Some ciphers have so called "weak keys", keys that results in undesirable structure after the key setup processing, and should be avoided. In Nettle, the presence of weak keys for a cipher mean that the key setup function can fail, so you have to check its return value. In addition, the context struct has a field status, that is set to a non-zero value if key setup fails. When possible, avoid algorithm that have weak keys. There are several good ciphers that don't have any weak keys.

To encrypt a message, you first initialize a cipher context for encryption or decryption with a particular key. You then use the context to process plaintext or ciphertext messages. The initialization is known as called key setup. With Nettle, it is recommended to use each context struct for only one direction, even if some of the ciphers use a single key setup function that can be used for both encryption and decryption.

AES

AES is a quite new block cipher, specified by NIST as a replacement for the older DES standard. The standarad is the result of a competition between cipher designers. The winning design, also known as RIJNDAEL, was constructed by Joan Daemen and Vincent Rijnmen.
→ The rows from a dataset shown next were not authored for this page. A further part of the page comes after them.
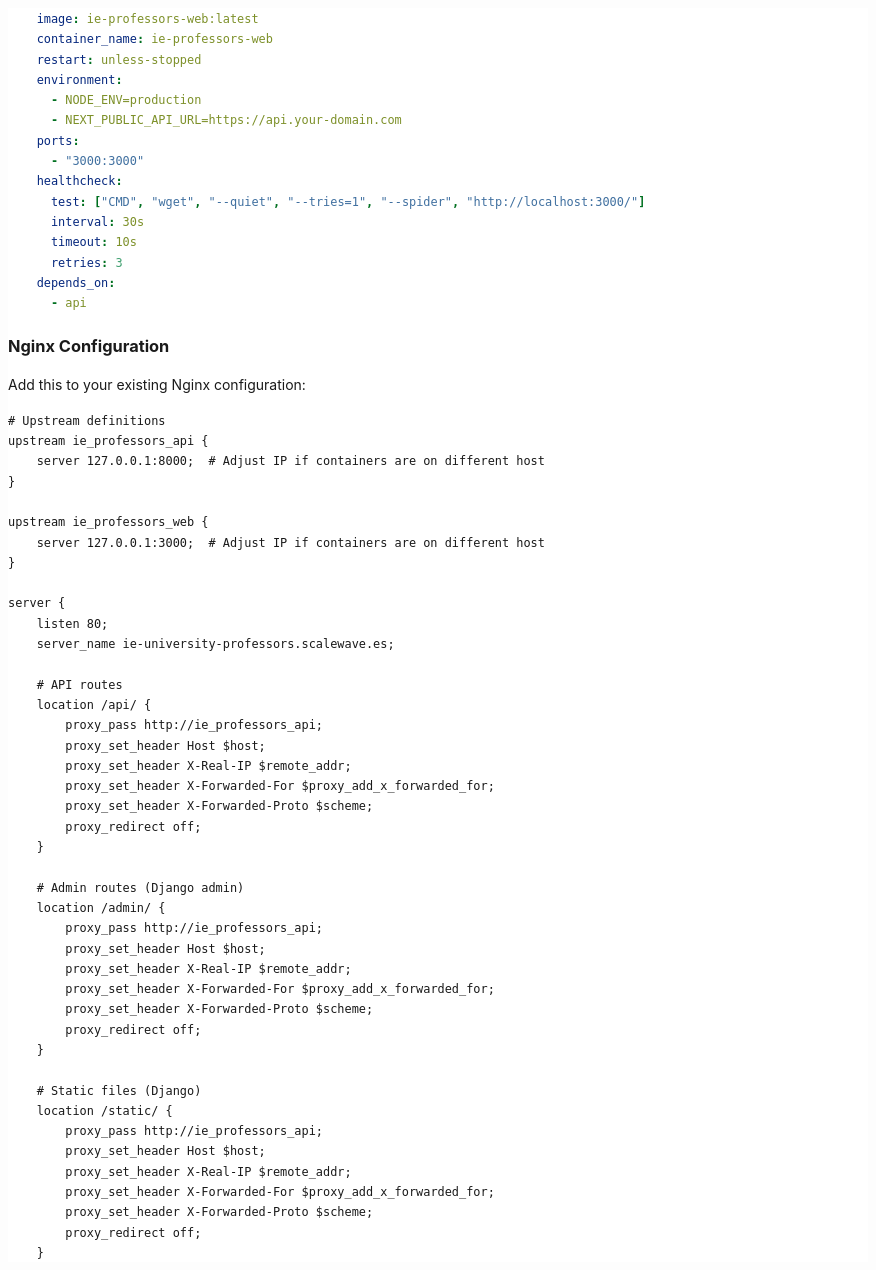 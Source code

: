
 ```yaml
    image: ie-professors-web:latest
    container_name: ie-professors-web
    restart: unless-stopped
    environment:
      - NODE_ENV=production
      - NEXT_PUBLIC_API_URL=https://api.your-domain.com
    ports:
      - "3000:3000"
    healthcheck:
      test: ["CMD", "wget", "--quiet", "--tries=1", "--spider", "http://localhost:3000/"]
      interval: 30s
      timeout: 10s
      retries: 3
    depends_on:
      - api
```

### Nginx Configuration

Add this to your existing Nginx configuration:

```nginx
# Upstream definitions
upstream ie_professors_api {
    server 127.0.0.1:8000;  # Adjust IP if containers are on different host
}

upstream ie_professors_web {
    server 127.0.0.1:3000;  # Adjust IP if containers are on different host
}

server {
    listen 80;
    server_name ie-university-professors.scalewave.es;

    # API routes
    location /api/ {
        proxy_pass http://ie_professors_api;
        proxy_set_header Host $host;
        proxy_set_header X-Real-IP $remote_addr;
        proxy_set_header X-Forwarded-For $proxy_add_x_forwarded_for;
        proxy_set_header X-Forwarded-Proto $scheme;
        proxy_redirect off;
    }

    # Admin routes (Django admin)
    location /admin/ {
        proxy_pass http://ie_professors_api;
        proxy_set_header Host $host;
        proxy_set_header X-Real-IP $remote_addr;
        proxy_set_header X-Forwarded-For $proxy_add_x_forwarded_for;
        proxy_set_header X-Forwarded-Proto $scheme;
        proxy_redirect off;
    }

    # Static files (Django)
    location /static/ {
        proxy_pass http://ie_professors_api;
        proxy_set_header Host $host;
        proxy_set_header X-Real-IP $remote_addr;
        proxy_set_header X-Forwarded-For $proxy_add_x_forwarded_for;
        proxy_set_header X-Forwarded-Proto $scheme;
        proxy_redirect off;
    }
```
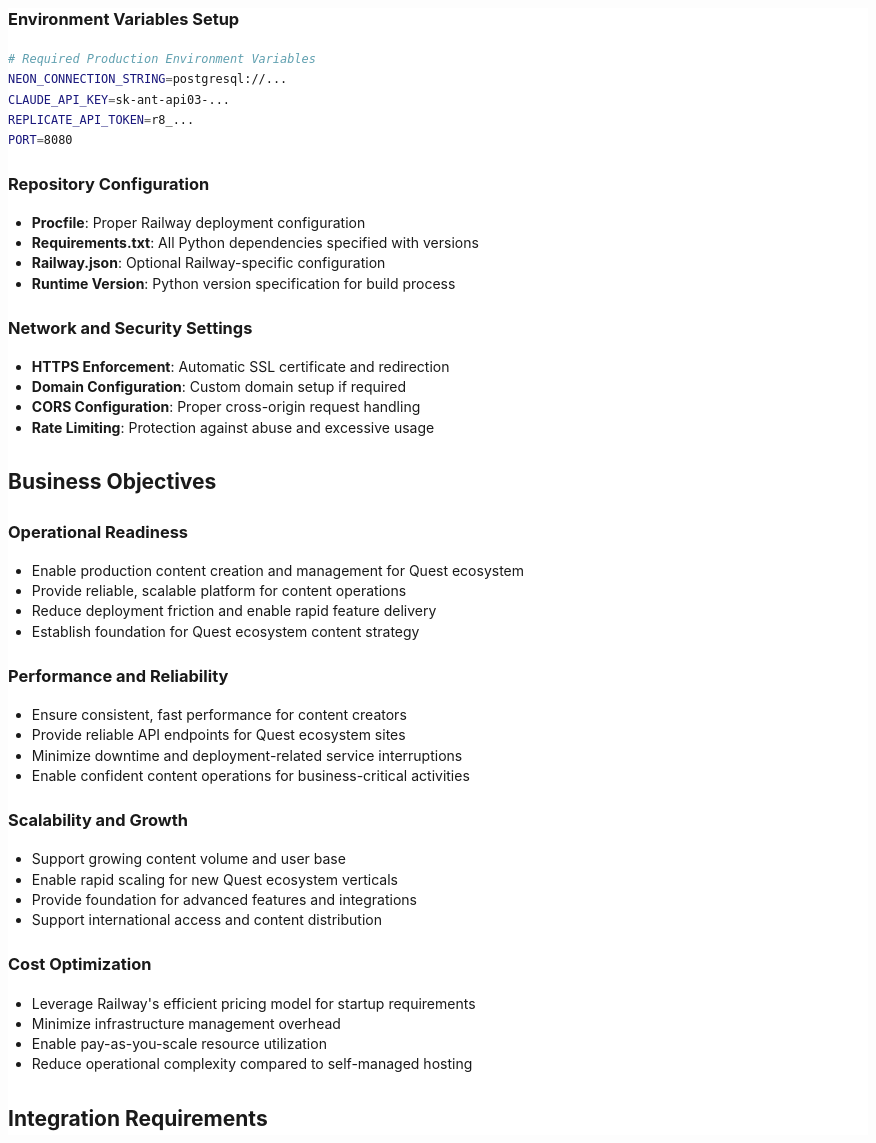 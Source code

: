 ### Environment Variables Setup
```bash
# Required Production Environment Variables
NEON_CONNECTION_STRING=postgresql://...
CLAUDE_API_KEY=sk-ant-api03-...
REPLICATE_API_TOKEN=r8_...
PORT=8080
```

### Repository Configuration
- **Procfile**: Proper Railway deployment configuration
- **Requirements.txt**: All Python dependencies specified with versions
- **Railway.json**: Optional Railway-specific configuration
- **Runtime Version**: Python version specification for build process

### Network and Security Settings
- **HTTPS Enforcement**: Automatic SSL certificate and redirection
- **Domain Configuration**: Custom domain setup if required
- **CORS Configuration**: Proper cross-origin request handling
- **Rate Limiting**: Protection against abuse and excessive usage

## Business Objectives

### Operational Readiness
- Enable production content creation and management for Quest ecosystem
- Provide reliable, scalable platform for content operations
- Reduce deployment friction and enable rapid feature delivery
- Establish foundation for Quest ecosystem content strategy

### Performance and Reliability
- Ensure consistent, fast performance for content creators
- Provide reliable API endpoints for Quest ecosystem sites
- Minimize downtime and deployment-related service interruptions
- Enable confident content operations for business-critical activities

### Scalability and Growth
- Support growing content volume and user base
- Enable rapid scaling for new Quest ecosystem verticals
- Provide foundation for advanced features and integrations
- Support international access and content distribution

### Cost Optimization
- Leverage Railway's efficient pricing model for startup requirements
- Minimize infrastructure management overhead
- Enable pay-as-you-scale resource utilization
- Reduce operational complexity compared to self-managed hosting

## Integration Requirements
Like all the AES candidates, the winning design uses a block size of 128 bits, or 16 octets, and variable keysize, 128, 192 and 256 bits (16, 24 and 32 octets) being the allowed key sizes. It does not have any weak keys. Nettle defines AES in <nettle/aes.h>.
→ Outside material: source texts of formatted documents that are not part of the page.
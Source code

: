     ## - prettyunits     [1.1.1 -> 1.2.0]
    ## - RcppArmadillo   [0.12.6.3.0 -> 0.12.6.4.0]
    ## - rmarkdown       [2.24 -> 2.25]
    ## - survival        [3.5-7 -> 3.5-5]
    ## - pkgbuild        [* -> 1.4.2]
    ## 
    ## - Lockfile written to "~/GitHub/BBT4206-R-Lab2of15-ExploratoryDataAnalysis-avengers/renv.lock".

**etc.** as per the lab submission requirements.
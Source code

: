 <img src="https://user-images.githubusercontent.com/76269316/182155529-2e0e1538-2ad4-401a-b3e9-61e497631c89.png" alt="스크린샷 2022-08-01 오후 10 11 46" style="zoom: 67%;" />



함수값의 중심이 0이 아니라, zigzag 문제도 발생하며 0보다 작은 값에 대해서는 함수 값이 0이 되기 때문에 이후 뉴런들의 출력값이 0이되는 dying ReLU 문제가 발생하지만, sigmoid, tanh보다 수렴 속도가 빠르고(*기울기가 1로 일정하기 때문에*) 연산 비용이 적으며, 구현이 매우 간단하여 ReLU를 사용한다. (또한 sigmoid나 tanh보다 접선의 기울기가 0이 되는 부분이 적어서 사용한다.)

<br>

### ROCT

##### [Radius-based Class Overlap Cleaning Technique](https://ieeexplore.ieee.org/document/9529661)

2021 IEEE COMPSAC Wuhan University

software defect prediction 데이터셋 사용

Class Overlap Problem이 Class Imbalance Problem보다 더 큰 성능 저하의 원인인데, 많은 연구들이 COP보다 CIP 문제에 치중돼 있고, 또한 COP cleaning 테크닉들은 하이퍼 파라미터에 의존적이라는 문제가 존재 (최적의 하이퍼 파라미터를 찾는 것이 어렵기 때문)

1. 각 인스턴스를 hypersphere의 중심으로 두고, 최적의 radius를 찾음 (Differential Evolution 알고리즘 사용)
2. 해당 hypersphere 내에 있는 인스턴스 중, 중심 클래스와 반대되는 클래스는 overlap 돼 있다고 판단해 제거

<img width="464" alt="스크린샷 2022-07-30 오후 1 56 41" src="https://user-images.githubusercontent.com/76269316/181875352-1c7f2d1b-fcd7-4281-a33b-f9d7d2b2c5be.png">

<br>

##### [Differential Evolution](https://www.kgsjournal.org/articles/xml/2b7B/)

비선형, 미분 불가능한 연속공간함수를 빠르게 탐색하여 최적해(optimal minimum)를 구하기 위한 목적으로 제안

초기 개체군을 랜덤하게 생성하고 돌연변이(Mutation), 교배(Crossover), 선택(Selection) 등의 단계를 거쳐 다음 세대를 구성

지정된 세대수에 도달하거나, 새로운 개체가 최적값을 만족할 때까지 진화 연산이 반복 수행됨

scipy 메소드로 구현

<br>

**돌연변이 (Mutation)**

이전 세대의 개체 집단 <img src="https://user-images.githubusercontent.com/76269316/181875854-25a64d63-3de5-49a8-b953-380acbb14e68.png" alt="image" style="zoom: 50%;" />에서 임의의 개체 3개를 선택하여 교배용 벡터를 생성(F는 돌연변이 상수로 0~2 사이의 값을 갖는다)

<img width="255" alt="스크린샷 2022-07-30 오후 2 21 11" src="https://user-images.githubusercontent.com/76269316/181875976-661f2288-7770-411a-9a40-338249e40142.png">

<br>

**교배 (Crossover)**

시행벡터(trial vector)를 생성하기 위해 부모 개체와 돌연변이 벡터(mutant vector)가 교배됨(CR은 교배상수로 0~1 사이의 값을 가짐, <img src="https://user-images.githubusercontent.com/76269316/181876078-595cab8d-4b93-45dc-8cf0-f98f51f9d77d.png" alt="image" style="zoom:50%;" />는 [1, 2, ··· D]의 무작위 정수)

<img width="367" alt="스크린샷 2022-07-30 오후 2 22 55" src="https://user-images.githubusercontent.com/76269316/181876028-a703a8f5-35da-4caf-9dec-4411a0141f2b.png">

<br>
struct aes_ctx Context struct

AES_BLOCK_SIZE Constant
The AES blocksize, 16

AES_MIN_KEY_SIZE Constant

AES_MAX_KEY_SIZE Constant

AES_KEY_SIZE Constant
Default AES key size, 32

void aes_set_key (struct aes_ctx *ctx, unsigned length, const uint8_t *key) Function
Initialize the cipher. The same function is used for both encryption and decryption.

void aes_encrypt (struct aes_ctx *ctx, unsigned length, const uint8_t *dst, uint8_t *src) Function
Encryption function. length must be an integral multiple of the block size. If it is more than one block, the data is processed in ECB mode. src and dst may be equal, but they must not overlap in any other way.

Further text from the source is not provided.